### DIRECTIONS
Among the lines of the data below, count those that hold the word "nodig". Answer with the number alone.

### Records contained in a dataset
▽

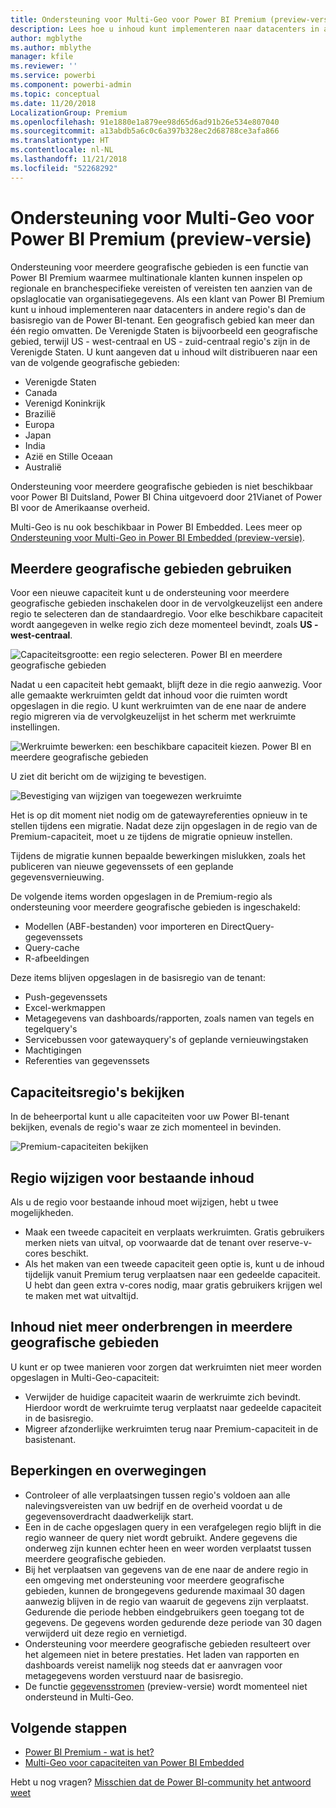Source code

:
 ```yaml
---
title: Ondersteuning voor Multi-Geo voor Power BI Premium (preview-versie)
description: Lees hoe u inhoud kunt implementeren naar datacenters in andere regio's dan de basisregio van de Power BI-tenant.
author: mgblythe
ms.author: mblythe
manager: kfile
ms.reviewer: ''
ms.service: powerbi
ms.component: powerbi-admin
ms.topic: conceptual
ms.date: 11/20/2018
LocalizationGroup: Premium
ms.openlocfilehash: 91e1880e1a879ee98d65d6ad91b26e534e807040
ms.sourcegitcommit: a13abdb5a6c0c6a397b328ec2d68788ce3afa866
ms.translationtype: HT
ms.contentlocale: nl-NL
ms.lasthandoff: 11/21/2018
ms.locfileid: "52268292"
---
```

# <a name="multi-geo-support-for-power-bi-premium-preview"></a>Ondersteuning voor Multi-Geo voor Power BI Premium (preview-versie)

Ondersteuning voor meerdere geografische gebieden is een functie van Power BI Premium waarmee multinationale klanten kunnen inspelen op regionale en branchespecifieke vereisten of vereisten ten aanzien van de opslaglocatie van organisatiegegevens. Als een klant van Power BI Premium kunt u inhoud implementeren naar datacenters in andere regio's dan de basisregio van de Power BI-tenant. Een geografisch gebied kan meer dan één regio omvatten. De Verenigde Staten is bijvoorbeeld een geografische gebied, terwijl US - west-centraal en US - zuid-centraal regio's zijn in de Verenigde Staten. U kunt aangeven dat u inhoud wilt distribueren naar een van de volgende geografische gebieden:

- Verenigde Staten
- Canada
- Verenigd Koninkrijk
- Brazilië
- Europa
- Japan
- India
- Azië en Stille Oceaan
- Australië

Ondersteuning voor meerdere geografische gebieden is niet beschikbaar voor Power BI Duitsland, Power BI China uitgevoerd door 21Vianet of Power BI voor de Amerikaanse overheid.

Multi-Geo is nu ook beschikbaar in Power BI Embedded. Lees meer op [Ondersteuning voor Multi-Geo in Power BI Embedded (preview-versie)](developer/embedded-multi-geo.md).

## <a name="using-multi-geo"></a>Meerdere geografische gebieden gebruiken

Voor een nieuwe capaciteit kunt u de ondersteuning voor meerdere geografische gebieden inschakelen door in de vervolgkeuzelijst een andere regio te selecteren dan de standaardregio.  Voor elke beschikbare capaciteit wordt aangegeven in welke regio zich deze momenteel bevindt, zoals **US - west-centraal**.

![Capaciteitsgrootte: een regio selecteren. Power BI en meerdere geografische gebieden](media/service-admin-premium-multi-geo/power-bi-multi-geo-capacity-size.png)

Nadat u een capaciteit hebt gemaakt, blijft deze in die regio aanwezig. Voor alle gemaakte werkruimten geldt dat inhoud voor die ruimten wordt opgeslagen in die regio. U kunt werkruimten van de ene naar de andere regio migreren via de vervolgkeuzelijst in het scherm met werkruimte instellingen.

![Werkruimte bewerken: een beschikbare capaciteit kiezen. Power BI en meerdere geografische gebieden](media/service-admin-premium-multi-geo/power-bi-multi-geo-edit-workspace.png)

U ziet dit bericht om de wijziging te bevestigen.

![Bevestiging van wijzigen van toegewezen werkruimte](media/service-admin-premium-multi-geo/power-bi-multi-geo-change-assigned-workspace-capacity.png)

Het is op dit moment niet nodig om de gatewayreferenties opnieuw in te stellen tijdens een migratie.  Nadat deze zijn opgeslagen in de regio van de Premium-capaciteit, moet u ze tijdens de migratie opnieuw instellen.

Tijdens de migratie kunnen bepaalde bewerkingen mislukken, zoals het publiceren van nieuwe gegevenssets of een geplande gegevensvernieuwing.  

De volgende items worden opgeslagen in de Premium-regio als ondersteuning voor meerdere geografische gebieden is ingeschakeld:

- Modellen (ABF-bestanden) voor importeren en DirectQuery-gegevenssets
- Query-cache
- R-afbeeldingen

Deze items blijven opgeslagen in de basisregio van de tenant:

- Push-gegevenssets
- Excel-werkmappen
- Metagegevens van dashboards/rapporten, zoals namen van tegels en tegelquery's
- Servicebussen voor gatewayquery's of geplande vernieuwingstaken
- Machtigingen
- Referenties van gegevenssets

## <a name="view-capacity-regions"></a>Capaciteitsregio's bekijken

In de beheerportal kunt u alle capaciteiten voor uw Power BI-tenant bekijken, evenals de regio's waar ze zich momenteel in bevinden.

![Premium-capaciteiten bekijken](media/service-admin-premium-multi-geo/power-bi-multi-geo-premium-capacities.png) 

## <a name="change-the-region-for-existing-content"></a>Regio wijzigen voor bestaande inhoud

Als u de regio voor bestaande inhoud moet wijzigen, hebt u twee mogelijkheden.

- Maak een tweede capaciteit en verplaats werkruimten. Gratis gebruikers merken niets van uitval, op voorwaarde dat de tenant over reserve-v-cores beschikt.
- Als het maken van een tweede capaciteit geen optie is, kunt u de inhoud tijdelijk vanuit Premium terug verplaatsen naar een gedeelde capaciteit. U hebt dan geen extra v-cores nodig, maar gratis gebruikers krijgen wel te maken met wat uitvaltijd.

## <a name="move-content-out-of-multi-geo"></a>Inhoud niet meer onderbrengen in meerdere geografische gebieden  

U kunt er op twee manieren voor zorgen dat werkruimten niet meer worden opgeslagen in Multi-Geo-capaciteit:

- Verwijder de huidige capaciteit waarin de werkruimte zich bevindt.  Hierdoor wordt de werkruimte terug verplaatst naar gedeelde capaciteit in de basisregio.
- Migreer afzonderlijke werkruimten terug naar Premium-capaciteit in de basistenant.

## <a name="limitations-and-considerations"></a>Beperkingen en overwegingen

- Controleer of alle verplaatsingen tussen regio's voldoen aan alle nalevingsvereisten van uw bedrijf en de overheid voordat u de gegevensoverdracht daadwerkelijk start.
- Een in de cache opgeslagen query in een verafgelegen regio blijft in die regio wanneer de query niet wordt gebruikt. Andere gegevens die onderweg zijn kunnen echter heen en weer worden verplaatst tussen meerdere geografische gebieden.
- Bij het verplaatsen van gegevens van de ene naar de andere regio in een omgeving met ondersteuning voor meerdere geografische gebieden, kunnen de brongegevens gedurende maximaal 30 dagen aanwezig blijven in de regio van waaruit de gegevens zijn verplaatst. Gedurende die periode hebben eindgebruikers geen toegang tot de gegevens. De gegevens worden gedurende deze periode van 30 dagen verwijderd uit deze regio en vernietigd.
- Ondersteuning voor meerdere geografische gebieden resulteert over het algemeen niet in betere prestaties. Het laden van rapporten en dashboards vereist namelijk nog steeds dat er aanvragen voor metagegevens worden verstuurd naar de basisregio.
- De functie [gegevensstromen](service-dataflows-overview.md) (preview-versie) wordt momenteel niet ondersteund in Multi-Geo.

## <a name="next-steps"></a>Volgende stappen

- [Power BI Premium - wat is het?](service-premium.md)
- [Multi-Geo voor capaciteiten van Power BI Embedded](developer/embedded-multi-geo.md)

Hebt u nog vragen? [Misschien dat de Power BI-community het antwoord weet](http://community.powerbi.com/)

△

### REPLY
2